Neste sentido, além da baixa participação dos alunos, ainda é possível extrair do relato da professora um outro indicativo preocupante em relação à adesão dos discentes a esse componente curricular: a possibilidade de dispensa legal das aulas de Educação Física.

No Brasil, apesar da Educação Física ser considerada componente curricular obrigatório da educação básica, por lei, são garantidas dispensas da disciplina aqueles alunos que possuem uma jornada de trabalho superior a seis horas diárias, tenham idade igual ou superior a 30 anos, tenham prole ou algum problema médico que lhes impossibilite a participação. Além disso, aos homens que prestam serviço militar também a Educação Física coloca-se como facultativa.

Porém, a investigação de Feitosa et al. (2011) sobre o contexto da Educação Física presente no Ensino Médio da rede pública estadual de Caruaru, em Pernambuco, mostrou que nos casos de alunos que não frequentam as aulas desse componente curricular, em 46,8% das ocasiões a não participação está associada a dispensas conseguidas por estes discentes, sendo que entre essas dispensas, 66% não se encaixam em nenhum dos critérios previstos por lei, número mais representativo quando as aulas são oferecidas no contraturno. Assim, como conclusão, Feitosa et al. (2011) afirma que apesar de ter alcançado o status de disciplina, a Educação Física tornou-se facultativa na prática, pelo menos dentro do contexto do município de Caruaru.

Embora as características deste trabalho não nos permita apontar generalizações que indiquem uma Educação Física tida como facultativa nos contextos investigados, alguns relatos da professora 2 mostram que essa docente tem vivenciado em certos momentos e com algumas turmas um cenário parecido com aquele descrito por Feitosa et al. (2011).

Eu tenho alunos que têm dispensa porque moram longe, eu tenho alunos que têm dispensa por questões médicas, e eu tenho alunos que têm dispensa porque fazem outra atividade física.

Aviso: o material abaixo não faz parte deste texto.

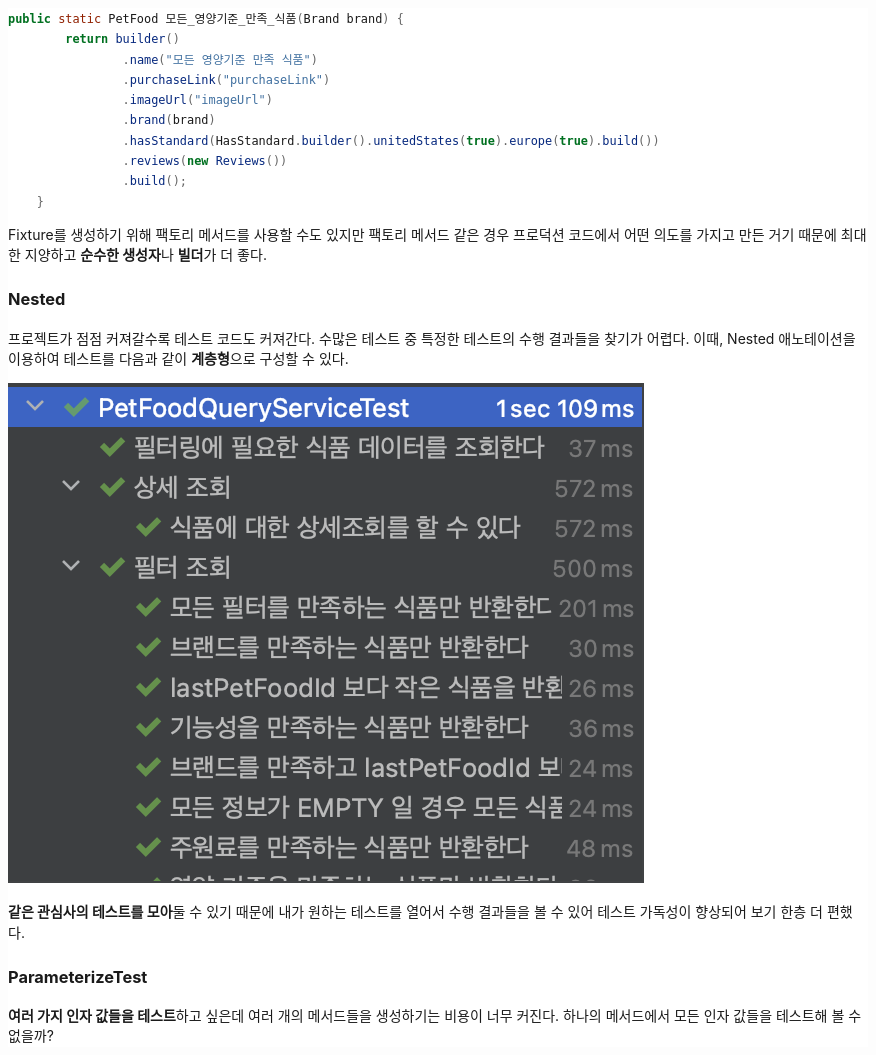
 ```java
public static PetFood 모든_영양기준_만족_식품(Brand brand) {
        return builder()
                .name("모든 영양기준 만족 식품")
                .purchaseLink("purchaseLink")
                .imageUrl("imageUrl")
                .brand(brand)
                .hasStandard(HasStandard.builder().unitedStates(true).europe(true).build())
                .reviews(new Reviews())
                .build();
    }
```

Fixture를 생성하기 위해 팩토리 메서드를 사용할 수도 있지만 팩토리 메서드 같은 경우 프로덕션 코드에서 어떤 의도를 가지고 만든 거기 때문에 최대한 지양하고 **순수한 생성자**나 **빌더**가 더 좋다.

### Nested

프로젝트가 점점 커져갈수록 테스트 코드도 커져간다. 수많은 테스트 중 특정한 테스트의 수행 결과들을 찾기가 어렵다. 이때, Nested 애노테이션을 이용하여 테스트를 다음과 같이 **계층형**으로 구성할 수 있다.

![](/assets/img/blog/woowacourse/bt_3.png)

**같은 관심사의 테스트를 모아**둘 수 있기 때문에 내가 원하는 테스트를 열어서 수행 결과들을 볼 수 있어 테스트 가독성이 향상되어 보기 한층 더 편했다.

### ParameterizeTest

**여러 가지 인자 값들을 테스트**하고 싶은데 여러 개의 메서드들을 생성하기는 비용이 너무 커진다. 하나의 메서드에서 모든 인자 값들을 테스트해 볼 수 없을까?
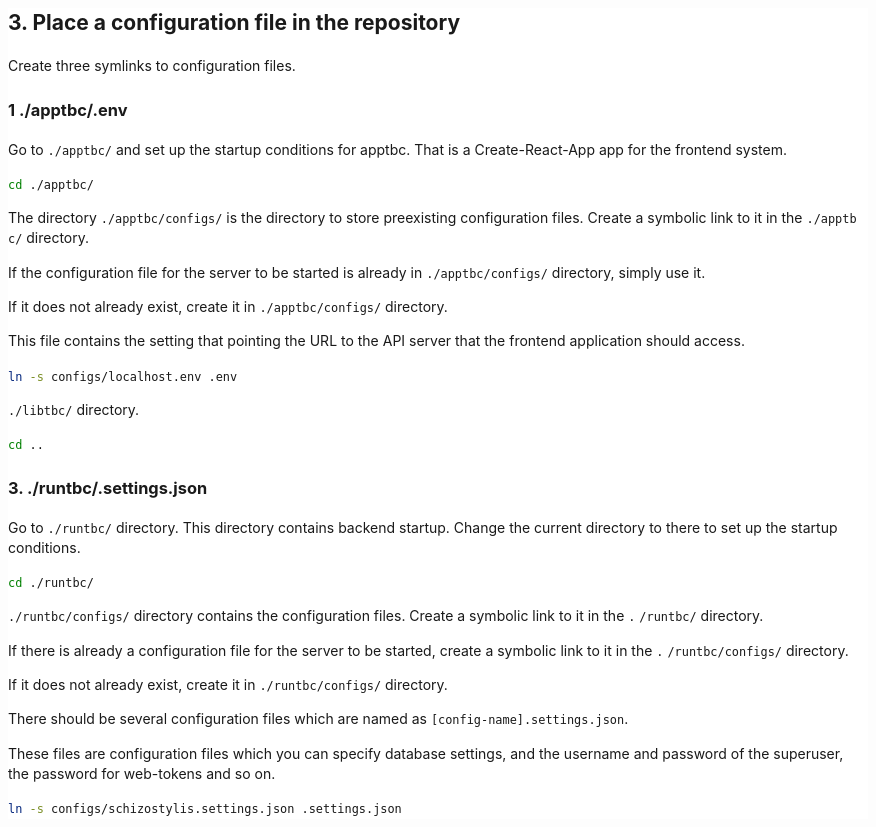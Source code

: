 ## 3. Place a configuration file in the repository

Create three symlinks to configuration files.

### 1  ./apptbc/.env

Go to `./apptbc/` and set up the startup conditions for apptbc. That is a Create-React-App app for the frontend system.

```sh
cd ./apptbc/
```

The directory `./apptbc/configs/` is the directory to store preexisting configuration files. Create a symbolic link to it in the `./apptbc/` directory.

If the configuration file for the server to be started is already in `./apptbc/configs/` directory, simply use it.

If it does not already exist, create it in `./apptbc/configs/` directory.

This file contains the setting that pointing the URL to the API server that the frontend application should access.

```sh
ln -s configs/localhost.env .env
```

`./libtbc/` directory.

```sh
cd ..
```

### 3. ./runtbc/.settings.json

Go to `./runtbc/` directory. This directory contains backend startup. Change the current directory to there to set up the startup conditions.

```sh
cd ./runtbc/
```

`./runtbc/configs/` directory contains the configuration files. Create a symbolic link to it in the `.` `/runtbc/` directory.

If there is already a configuration file for the server to be started, create a symbolic link to it in the `.` `/runtbc/configs/` directory.

If it does not already exist, create it in `./runtbc/configs/` directory.

There should be several configuration files which are named as `[config-name].settings.json`.

These files are configuration files which you can specify database settings, and the username and password of the superuser, the password for web-tokens and so on.

```sh
ln -s configs/schizostylis.settings.json .settings.json
```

Em alguns casos a própria escola acaba facilitando a questão da liberação da dispensa pra não ter problemas com os pais dos alunos. Isso porque mudou muito ainda. Porque ano passado eu tinha aluno que tinha dispensa das aulas porque malhava. E problema é que esses alunos malhavam na mesma academia que eu, e eu ia nove horas da noite pra academia e o aluno estava lá. Então foi uma coisa que eu consegui minimizar esse ano conversando com a diretora dizendo que eu não ia aceitar dispensa de academia, ou que pelo menos viesse o cronograma de horário que frequentava. Só que eu sei que tem aluno que realmente tem dispensa porque pratica outra coisa, mas que realmente poderia estar vindo se quisesse. E tem os casos de quem faz inglês, ou outra aula como violão, que é no mesmo dia ou coincide horário e aí também tem a dispensa. (Professora 1)

Portanto, é possível que não respaldada a sua obrigatoriedade, a Educação Física passe a ser entendida como facultativa no contexto escolar, o que pode representar mais um empecilho para o desenvolvimento das propostas do Manual de Educação Olímpica, uma vez que com isso o envolvimento dos alunos tende a se reduzir cada vez mais.